• Graphics
  • Sound
  • Playability
  • Lastability
DeveloperCharlie Knight
PublisherCharlie’s Games

Main review

I first came across Charlie’s Games whilst wandering around Direct2Drive’s indie section… well, strictly speaking I’d already played Space Phallus but didn’t put two and two together until an impulse purchase of Bullet Candy EX whilst I was at the till with Witch-Bot Meglilo and to be brutally honest I didn’t really enjoy it quite as much as I’d hoped. I suspect that’s because it’s an arena shooter and the purchase coincided with Geometry Wars: Galaxies and a Wii Classic Controller rearing their respective vectorised and plastic heads.

But for the pennies being asked for Bullet Candy I didn’t regret that purchase and when some of the independent gaming blogs mentioned Charlie Knight’s next release, rather than downloading the demo and spending a while umm-ing and ahh-ing about actually purchasing it, I did my best “I’ll by that for a dollar” impression, threw a couple of the aforementioned at the man and grabbed the full game. And, after playing a couple of practise goes whilst getting the controls set up into a comfortable configuration, it was a case of not resurfacing until around four hours later when the caffeine levels in my blood finally dipped far enough to make the entire world go blurry rather than just the screen.
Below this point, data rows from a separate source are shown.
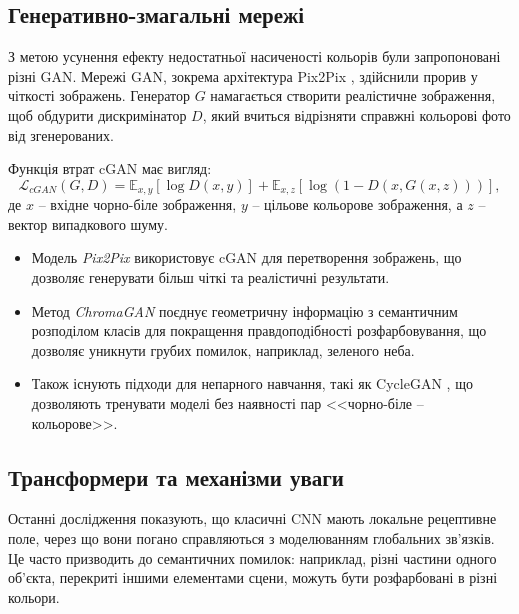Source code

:         \subsection{Генеративно-змагальні мережі}
            З метою усунення ефекту недостатньої насиченості кольорів були запропоновані різні GAN.
            Мережі GAN, зокрема архітектура Pix2Pix \cite{2017-image-to-image-translation}, здійснили прорив у чіткості зображень.
            Генератор $G$ намагається створити реалістичне зображення, щоб обдурити дискримінатор $D$, який вчиться відрізняти справжні кольорові фото від згенерованих.
            
            Функція втрат cGAN має вигляд:
            \begin{equation*}
                \mathcal{L}_{cGAN}(G, D) = \mathbb{E}_{x, y}[\log D(x, y)] + \mathbb{E}_{x, z}[\log(1 - D(x, G(x, z)))],
            \end{equation*}
            де $x$ -- вхідне чорно-біле зображення, $y$ -- цільове кольорове зображення, а $z$ -- вектор випадкового шуму.
            
            \begin{itemize}[label=$\bullet$] 
                \item Модель \textit{Pix2Pix} \cite{2017-image-to-image-translation} використовує cGAN для перетворення зображень, що дозволяє генерувати більш чіткі та реалістичні результати.
                \item Метод \textit{ChromaGAN} \cite{2020-chromagan} поєднує геометричну інформацію з семантичним розподілом класів для покращення правдоподібності розфарбовування, що дозволяє уникнути грубих помилок, наприклад, зеленого неба.
                \item Також існують підходи для непарного навчання, такі як CycleGAN \cite{2017-unpaired-image-to-image-translation}, що дозволяють тренувати моделі без наявності пар <<чорно-біле -- кольорове>>.
            \end{itemize}

        \subsection{Трансформери та механізми уваги}
            Останні дослідження \cite{2021-colorization-transformer, 2022-unicolor, 2023-ddcolor} показують, що класичні CNN мають локальне рецептивне поле, через що вони погано справляються з моделюванням глобальних зв'язків.
            Це часто призводить до семантичних помилок: наприклад, різні частини одного об'єкта, перекриті іншими елементами сцени, можуть бути розфарбовані в різні кольори.
            
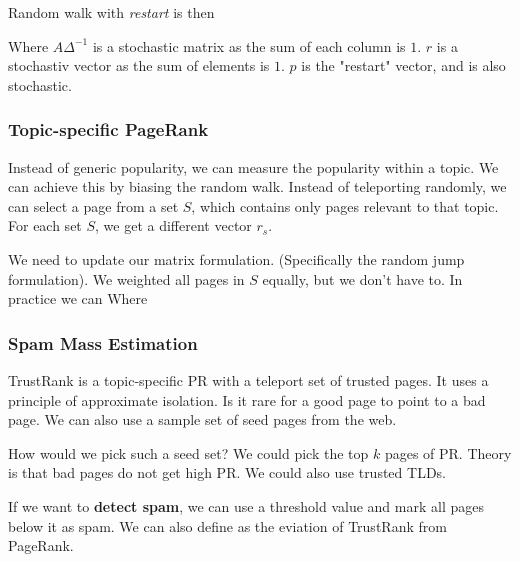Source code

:     Random walk with \emph{restart} is then 
    
    Where $A \Delta^{-1}$ is a stochastic matrix as the sum of each column is $1$. $r$ is a stochastiv vector as the sum of elements is $1$. $p$ is the "restart" vector, and is also stochastic. 
    
\subsubsection{Topic-specific PageRank}
    Instead of generic popularity, we can measure the popularity within a topic. We can achieve this by biasing the random walk. Instead of teleporting randomly, we can select a page from a set $S$, which contains only pages relevant to that topic. For each set $S$, we get a different vector $r_s$. 
    
    We need to update our matrix formulation. (Specifically the random jump formulation). 
    We weighted all pages in $S$ equally, but we don't have to. In practice we can 
    Where 
    
\subsubsection{Spam Mass Estimation}
        TrustRank is a topic-specific PR with a teleport set of trusted pages. It uses a principle of approximate isolation. Is it rare for a good page to point to a bad page. We can also use a sample set of seed pages from the web. 
        
        How would we pick such a seed set? We could pick the top $k$ pages of PR. Theory is that bad pages do not get high PR. We could also use trusted TLDs. 
        
        If we want to \textbf{detect spam}, we can use a threshold value and mark all pages below it as spam. We can also define  as the eviation of TrustRank from PageRank.
        
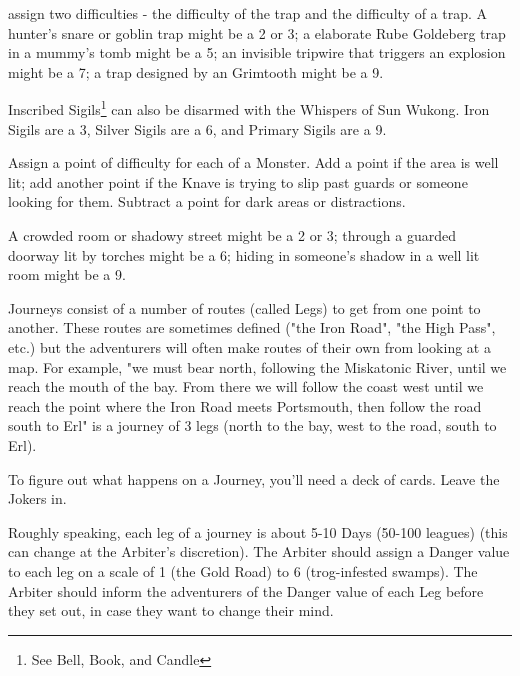 {\begin{multicols}{2}
        assign two difficulties - the difficulty of  the trap and the difficulty of  a trap.  A hunter's snare or goblin trap might be a 2 or 3; a elaborate Rube Goldeberg trap in a mummy's tomb might be a 5; an invisible tripwire that triggers an explosion might be a 7; a trap designed by an Grimtooth might be a 9.

      Inscribed Sigils\footnote{See Bell, Book, and Candle} can also be disarmed with the Whispers of Sun Wukong. Iron Sigils are a 3, Silver Sigils are a 6, and Primary Sigils are a 9.


  
     Assign a point of difficulty for each \HD of a Monster.  Add a point if the area is well lit; add another point if the Knave is trying to slip past guards or someone looking for them.  Subtract a point for dark areas or distractions.

    A crowded room or shadowy street might be a 2 or 3; through a guarded doorway lit by torches might be a 6; hiding in someone's shadow in a well lit room might be a 9.




Journeys consist of a number of routes (called Legs) to get from one point to another.  These routes are sometimes defined ("the Iron Road", "the High Pass", etc.) but the adventurers will often make routes of their own from looking at a map.  For example, "we must bear north, following the Miskatonic River, until we reach the mouth of the bay.  From there we will follow the coast west until we reach the point where the Iron Road meets Portsmouth, then follow the road south to Erl" is a journey of 3 legs (north to the bay, west to the road, south to Erl).

To figure out what happens on a Journey, you'll need a deck of cards.  Leave the Jokers in.

Roughly speaking, each leg of a journey is about 5-10 Days (50-100 leagues) (this can change at the Arbiter's discretion).  The Arbiter should assign a Danger value to each leg on a scale of 1 (the Gold Road) to 6 (trog-infested swamps).  The Arbiter should inform the adventurers of the Danger value of each Leg before they set out, in case they want to change their mind.


\end{multicols}}
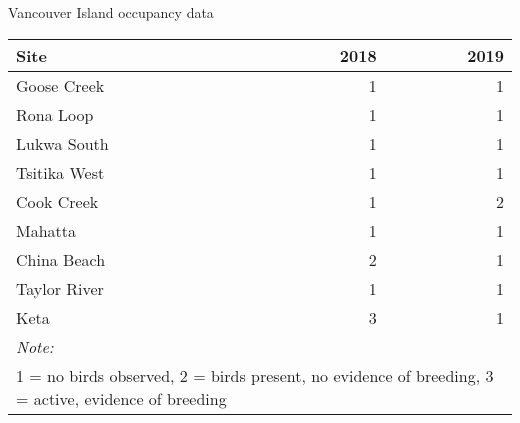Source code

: \documentclass[]{article}
\begin{document}
\begin{capctable}

\caption{\label{tab:unnamed-chunk-9}Vancouver Island occupancy data}
\centering
\begin{tabular}[t]{lrr}
\toprule
Site & 2018 &  2019\\
\midrule
\rowcolor{gray!6}  Goose Creek & 1 & 1\\
Rona Loop & 1 & 1\\
\rowcolor{gray!6}  Lukwa South & 1 & 1\\
Tsitika West & 1 & 1\\
\rowcolor{gray!6}  Cook Creek & 1 & 2\\
\addlinespace
Mahatta & 1 & 1\\
\rowcolor{gray!6}  China Beach & 2 & 1\\
Taylor River & 1 & 1\\
\rowcolor{gray!6}  Keta & 3 & 1\\
\bottomrule
\multicolumn{3}{l}{\textit{Note: }}\\
\multicolumn{3}{l}{1 = no birds observed, 2 = birds present, no evidence of breeding, 3 = active, evidence of breeding}\\
\end{tabular}
\end{capctable}
\end{document}
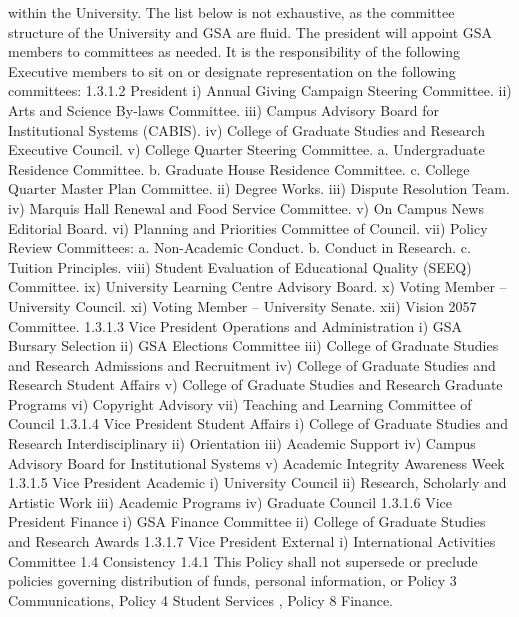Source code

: within the University. The list below is not exhaustive, as the committee structure of the University and GSA are fluid. The president will appoint GSA members to committees as needed. It is the responsibility of the following Executive members to sit on or designate representation on the following committees: 1.3.1.2 President i) Annual Giving Campaign Steering Committee. ii) Arts and Science By-laws Committee. iii) Campus Advisory Board for Institutional Systems (CABIS). iv) College of Graduate Studies and Research Executive Council. v) College Quarter Steering Committee. a. Undergraduate Residence Committee. b. Graduate House Residence Committee. c. College Quarter Master Plan Committee. ii) Degree Works. iii) Dispute Resolution Team. iv) Marquis Hall Renewal and Food Service Committee. v) On Campus News Editorial Board. vi) Planning and Priorities Committee of Council. vii) Policy Review Committees: a. Non-Academic Conduct. b. Conduct in Research. c. Tuition Principles. viii) Student Evaluation of Educational Quality (SEEQ) Committee. ix) University Learning Centre Advisory Board. x) Voting Member – University Council. xi) Voting Member – University Senate. xii) Vision 2057 Committee. 1.3.1.3 Vice President Operations and Administration i) GSA Bursary Selection ii) GSA Elections Committee iii) College of Graduate Studies and Research Admissions and Recruitment iv) College of Graduate Studies and Research Student Affairs v) College of Graduate Studies and Research Graduate Programs vi) Copyright Advisory vii) Teaching and Learning Committee of Council 1.3.1.4 Vice President Student Affairs i) College of Graduate Studies and Research Interdisciplinary ii) Orientation iii) Academic Support iv) Campus Advisory Board for Institutional Systems v) Academic Integrity Awareness Week 1.3.1.5 Vice President Academic i) University Council ii) Research, Scholarly and Artistic Work iii) Academic Programs iv) Graduate Council 1.3.1.6 Vice President Finance i) GSA Finance Committee ii) College of Graduate Studies and Research Awards 1.3.1.7 Vice President External i) International Activities Committee 1.4 Consistency 1.4.1 This Policy shall not supersede or preclude policies governing distribution of funds, personal information, or Policy 3 Communications, Policy 4 Student Services , Policy 8 Finance. 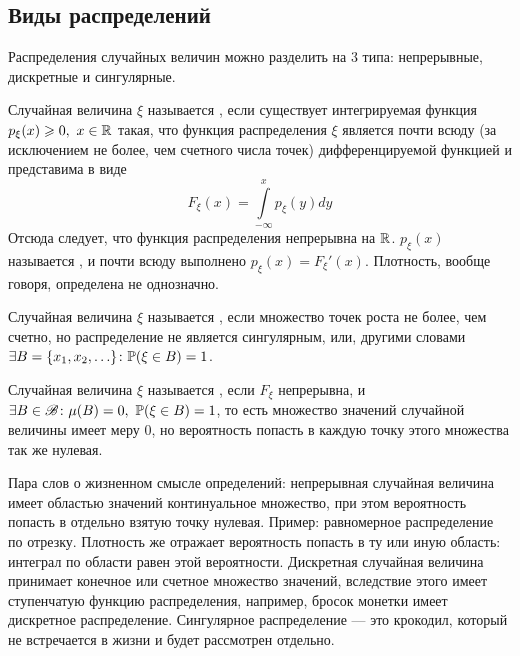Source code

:\documentclass[../TV&MS.tex]{subfiles}
\begin{document}
\subsection{Виды распределений}

Распределения случайных величин можно разделить на $3$ типа: непрерывные, дискретные и сингулярные.

\begin{Def}
	Случайная величина $\xi$ называется , если существует интегрируемая 
	функция $p_\xi(x) \geqslant 0, \ x \in \mathbb{R}$ такая, что функция распределения $\xi$ является почти всюду 
	(за исключением не более, чем счетного числа точек) дифференцируемой функцией и представима в виде
	$$F_\xi(x) = \int\limits_{-\infty}^x p_\xi(y)dy$$
	Отсюда следует, что функция распределения непрерывна на $\mathbb{R}$. $p_\xi(x)$ называется 
	, и почти всюду выполнено $p_\xi(x)=F_\xi'(x)$.
	Плотность, вообще говоря, определена не однозначно.
\end{Def}

\begin{Def}
	Случайная величина $\xi$ называется , если множество точек роста не более, 
	чем счетно, но распределение не является сингулярным, или, 
	другими словами $\exists B = \{x_1, x_2, \ldots\} \colon \mathbb{P}(\xi \in B) = 1$.
\end{Def}

\begin{Def}
	Случайная величина $\xi$  называется , если $F_\xi$ непрерывна, и 
	$\exists B \in \mathscr{B} \colon \mu(B) = 0, \ \mathbb{P}(\xi \in B) = 1$, то есть множество значений 
	случайной величины имеет меру 0, но вероятность попасть в каждую точку этого множества так же нулевая.
\end{Def}

Пара слов о жизненном смысле определений: непрерывная случайная величина имеет областью значений 
континуальное множество, при этом вероятность попасть в отдельно взятую точку нулевая. Пример: 
равномерное распределение по отрезку. Плотность же отражает вероятность попасть в ту или иную область: 
интеграл по области равен этой вероятности. Дискретная случайная величина принимает конечное или счетное 
множество значений, вследствие этого имеет ступенчатую функцию распределения, например, бросок монетки 
имеет дискретное распределение. Сингулярное распределение --- это крокодил, который не встречается в жизни 
и будет рассмотрен отдельно.
\end{document}
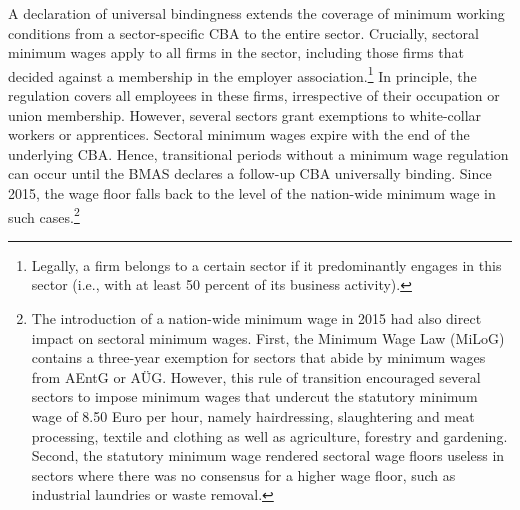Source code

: \documentclass[11pt,oneside,reqno,xcolor=dvipsnames]{article} %
\begin{document}
A declaration of universal bindingness extends the coverage of minimum working conditions from a sector-specific CBA to the entire sector. Crucially, sectoral minimum wages apply to all firms in the sector, including those firms that decided against a membership in the employer association.\footnote{Legally, a firm belongs to a certain sector if it predominantly engages in this sector (i.e., with at least 50 percent of its business activity).} In principle, the regulation covers all employees in these firms, irrespective of their occupation or union membership. However, several sectors grant exemptions to white-collar workers or apprentices. Sectoral minimum wages expire with the end of the underlying CBA. Hence, transitional periods without a minimum wage regulation can occur until the BMAS declares a follow-up CBA universally binding. Since 2015, the wage floor falls back to the level of the nation-wide minimum wage in such cases.\footnote{The introduction of a nation-wide minimum wage in 2015 had also direct impact on sectoral minimum wages. First, the Minimum Wage Law (MiLoG) contains a three-year exemption for sectors that abide by minimum wages from AEntG or AÜG. However, this rule of transition encouraged several sectors to impose minimum wages that undercut the statutory minimum wage of 8.50 Euro per hour, namely hairdressing, slaughtering and meat processing, textile and clothing as well as agriculture, forestry and gardening. Second, the statutory minimum wage rendered sectoral wage floors useless in sectors where there was no consensus for a higher wage floor, such as industrial laundries or waste removal.}
\end{document}
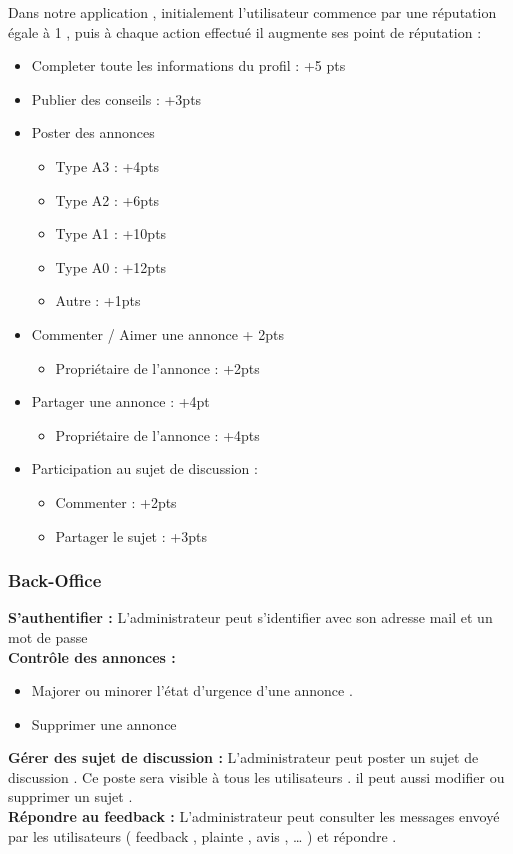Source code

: \documentclass[11pt,a4paper,oneside]{book}
\begin{document}
	Dans notre application , initialement l’utilisateur commence par une réputation égale à 1 , puis à chaque action effectué il augmente ses point de réputation : 
	\begin{itemize}
		\item Completer toute les informations du profil : +5 pts
		\item Publier des conseils : +3pts
		\item Poster des annonces 
		\begin{itemize}
			\item Type A3 : +4pts
			\item Type A2 : +6pts 
			\item Type A1 : +10pts 
			\item Type A0 : +12pts
			\item Autre : +1pts
		\end{itemize}
		\item Commenter / Aimer une annonce + 2pts
		\begin{itemize}
			\item Propriétaire de l’annonce : +2pts
		\end{itemize}
		\item Partager une annonce : +4pt
		\begin{itemize}
			\item Propriétaire de l’annonce : +4pts
		\end{itemize}
		\item Participation au sujet de discussion :
		\begin{itemize}
			\item Commenter : +2pts
			\item Partager le sujet : +3pts
		\end{itemize}
	\end{itemize}
	\subsubsection{Back-Office}
	\textbf{S’authentifier :} L’administrateur peut s’identifier avec son adresse mail et un mot de passe\\
	\textbf{Contrôle des annonces :}
	\begin{itemize}
		\item Majorer ou minorer l'état d’urgence d’une annonce .
		\item Supprimer une annonce
	\end{itemize}
	\textbf{Gérer des sujet de discussion :} L’administrateur peut poster un sujet de discussion . Ce poste sera visible à tous les utilisateurs . il peut aussi modifier ou supprimer un sujet .\\
	\textbf{Répondre au feedback :} L’administrateur peut consulter les messages envoyé par les utilisateurs ( feedback , plainte , avis , … ) et répondre .
\end{document}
Irukandji is a score attack shooter so, unlike games where the emphasis is on completion, the objective is to rack up as many points as possible before sending that score to the internet to laud it over other players and/or get laughed at. It only has one level that cumlinates in a boss battle, which is set in an underwater trench inhabited by hordes of glowing marine life where the player is left to their own devices to maximise their scoring. When everything has been unlocked, there are six ships to choose from, each with their own main cannon and mega weapon (or at least, four of them have; the fifth offers a damage multiplier and the sixth has “hyper mode” on the main guns when fully charged) and they all require a different approach to use properly.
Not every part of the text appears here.